> [What the task requires]:
Find the number of lines in these records where the word "standalone" appears. Reply with that number and nothing more.

> [Given entries]:
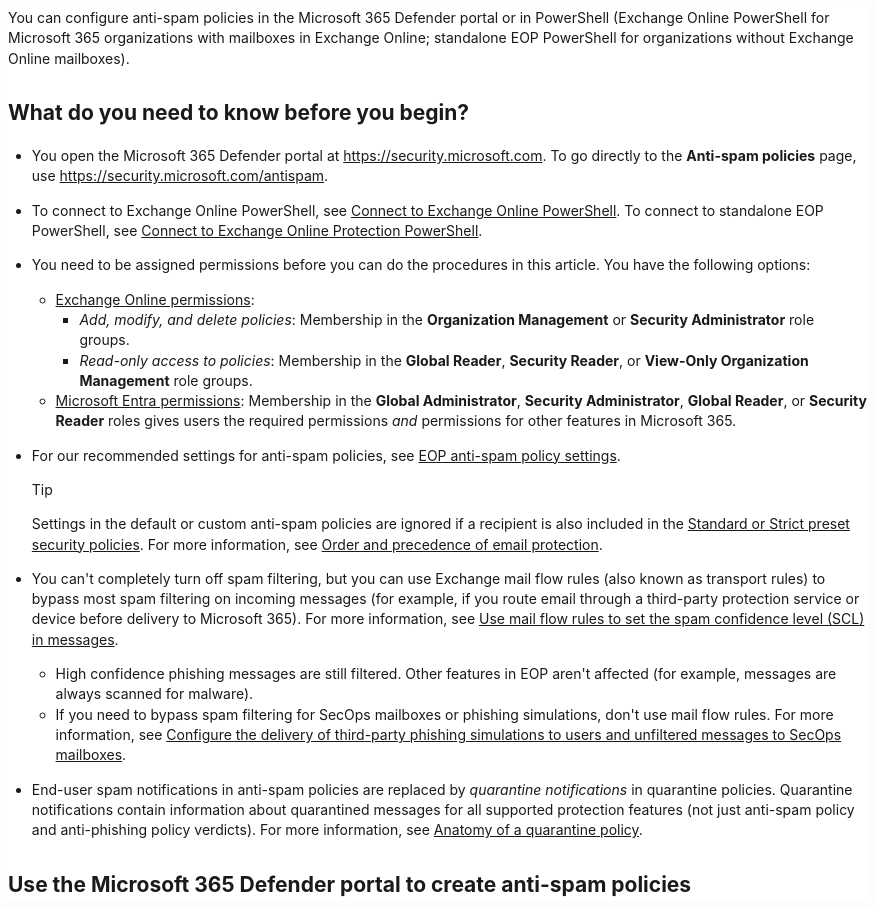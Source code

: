 You can configure anti-spam policies in the Microsoft 365 Defender portal or in PowerShell (Exchange Online PowerShell for Microsoft 365 organizations with mailboxes in Exchange Online; standalone EOP PowerShell for organizations without Exchange Online mailboxes).

## What do you need to know before you begin?

- You open the Microsoft 365 Defender portal at <https://security.microsoft.com>. To go directly to the **Anti-spam policies** page, use <https://security.microsoft.com/antispam>.

- To connect to Exchange Online PowerShell, see [Connect to Exchange Online PowerShell](/powershell/exchange/connect-to-exchange-online-powershell). To connect to standalone EOP PowerShell, see [Connect to Exchange Online Protection PowerShell](/powershell/exchange/connect-to-exchange-online-protection-powershell).

- You need to be assigned permissions before you can do the procedures in this article. You have the following options:
  - [Exchange Online permissions](/exchange/permissions-exo/permissions-exo):
    - _Add, modify, and delete policies_: Membership in the **Organization Management** or **Security Administrator** role groups.
    - _Read-only access to policies_: Membership in the **Global Reader**, **Security Reader**, or **View-Only Organization Management** role groups.
  - [Microsoft Entra permissions](/microsoft-365/admin/add-users/about-admin-roles): Membership in the **Global Administrator**, **Security Administrator**, **Global Reader**, or **Security Reader** roles gives users the required permissions _and_ permissions for other features in Microsoft 365.

- For our recommended settings for anti-spam policies, see [EOP anti-spam policy settings](recommended-settings-for-eop-and-office365.md#eop-anti-spam-policy-settings).

  > [!TIP]
  > Settings in the default or custom anti-spam policies are ignored if a recipient is also included in the [Standard or Strict preset security policies](preset-security-policies.md). For more information, see [Order and precedence of email protection](how-policies-and-protections-are-combined.md).

- You can't completely turn off spam filtering, but you can use Exchange mail flow rules (also known as transport rules) to bypass most spam filtering on incoming messages (for example, if you route email through a third-party protection service or device before delivery to Microsoft 365). For more information, see [Use mail flow rules to set the spam confidence level (SCL) in messages](/exchange/security-and-compliance/mail-flow-rules/use-rules-to-set-scl).
  - High confidence phishing messages are still filtered. Other features in EOP aren't affected (for example, messages are always scanned for malware).
  - If you need to bypass spam filtering for SecOps mailboxes or phishing simulations, don't use mail flow rules. For more information, see [Configure the delivery of third-party phishing simulations to users and unfiltered messages to SecOps mailboxes](advanced-delivery-policy-configure.md).

- End-user spam notifications in anti-spam policies are replaced by _quarantine notifications_ in quarantine policies. Quarantine notifications contain information about quarantined messages for all supported protection features (not just anti-spam policy and anti-phishing policy verdicts). For more information, see [Anatomy of a quarantine policy](quarantine-policies.md#anatomy-of-a-quarantine-policy).

## Use the Microsoft 365 Defender portal to create anti-spam policies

> [Finished exercise]:
2